PG: Parental Guidance (05/03/09 - 05/04/09)
In Intimo we are again confronted with the body of a woman and the mind of a child. A model poses expressionless against a backdrop of 'bad wallpaper', her translucent lingerie marks the death of innocence, while the expanse of over-painted, flat flesh refers to Manet's Olympia and the objectification of the female sex. In Sesso the irises twinkle and the lips glow behind a black mask surrounded by repetitive graphite scrawls "Sexy, sex, sex, sex, sex...lips...sex everywhere". Also peeping through the wash are blurred snatches of text that read 'beauty' and 'the creative mind'. Both works are about the damage wrought by low self-esteem and low self-worth, which can arise from early sexualisation.
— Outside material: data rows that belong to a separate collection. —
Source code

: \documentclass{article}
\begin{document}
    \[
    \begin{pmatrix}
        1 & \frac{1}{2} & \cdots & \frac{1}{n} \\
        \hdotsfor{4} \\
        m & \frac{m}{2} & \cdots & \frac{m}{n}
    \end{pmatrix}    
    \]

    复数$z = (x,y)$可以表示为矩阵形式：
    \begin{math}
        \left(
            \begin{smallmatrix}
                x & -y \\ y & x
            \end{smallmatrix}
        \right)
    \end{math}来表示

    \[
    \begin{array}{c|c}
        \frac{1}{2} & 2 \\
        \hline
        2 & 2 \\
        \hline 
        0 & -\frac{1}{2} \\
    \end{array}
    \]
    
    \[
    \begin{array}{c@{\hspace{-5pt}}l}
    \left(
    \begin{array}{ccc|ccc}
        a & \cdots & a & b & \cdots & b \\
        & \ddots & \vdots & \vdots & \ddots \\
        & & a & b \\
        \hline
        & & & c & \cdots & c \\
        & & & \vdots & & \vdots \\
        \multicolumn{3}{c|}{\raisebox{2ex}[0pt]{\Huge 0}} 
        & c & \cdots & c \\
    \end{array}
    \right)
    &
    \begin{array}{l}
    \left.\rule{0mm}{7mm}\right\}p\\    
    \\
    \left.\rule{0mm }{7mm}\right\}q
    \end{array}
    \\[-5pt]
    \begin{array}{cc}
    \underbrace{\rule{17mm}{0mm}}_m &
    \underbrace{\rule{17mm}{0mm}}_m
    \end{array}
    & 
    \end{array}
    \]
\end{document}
In both pieces the girls' inner beauty is contained, concealed and unexpressed.

Mink Schmink (17/01/09 - 15/02/09)
Zantone uses glossy magazine images from publications such as Vogue and Vanity fair to create her painterly collages and portraits. While she usually creates mask-like portraits with flesh tones, in Vanita' (a portrait of Marilyn Monroe) she has used gold. There was an advert circulating recently from the World Gold Council featuring a gold bar inscribed with the words ‘Only Gold Is Divine'. Irlanda Zantone features this same advert (cut from Italian Vogue: Solo l'Oro e' Divino) in her transcription of Hieronymus Bosch's The Seven Deadly Sins and the Four Last Things, 1485. Gold has symbolically been associated with extremes of evil and purity. With it she passes comment on the greed that has led to the current economic gloom.

I Had Too Much to Dream Last Night (19/09/08 - 06/11/08)
Cose Nascoste #01, 02, 03

The images are unsettling for the viewer and recall for the artist her own dreams and nightmares in which "...faces that I encounter, engage with...they are always vague or out of focus or composed only of dead eyes and mouth, like a mask, but a mask that is part of the skin..."
She cites Ensor and Munch as influences for the mask-like faces and heavy atmospheres. The compositional similarity between Cose Nascoste #01 and Munch's 1895 Madonna is striking, although, claims Zantone, totally subliminal "I only recognised the Madonna after I finished painting, I hadn't noticed it at all during the process, but at an unconscious level, I must have known it!"
Her starting point for the Cose Nascoste (Hidden Things) series was Vogue magazine and the endless, impossible pictures of beauty and retouched perfection that confront us everyday. But the glossy surfaces of these images are messed up and mattified, seemingly stiffened under too much makeup and powder; the painted ladies are painted out. Their skin puckers, wrinkles and ages under the washes of paint and ink, belying the surface of the paper, the mass-production, the mass-marketing and the fakery of fashion and beauty imagery.
It may seem obvious to suggest a reference to Venice and the Carnivale; growing up in a city full of masks at every turn must play a part, but so too do the hundreds of churches with their images of the Madonna, the stiffness of Byzantine iconography and Venice's literary links to death, beauty and water. Zantone concedes "Maybe it's a bit, um, cheesy (?) to say this, but perhaps the faces are Venice, as she is decaying/restoring/drowning; perhaps the faces are islands in inky lagoons"

Text by Chiara Williams from a conversation with Irlanda Zantone in August 2008.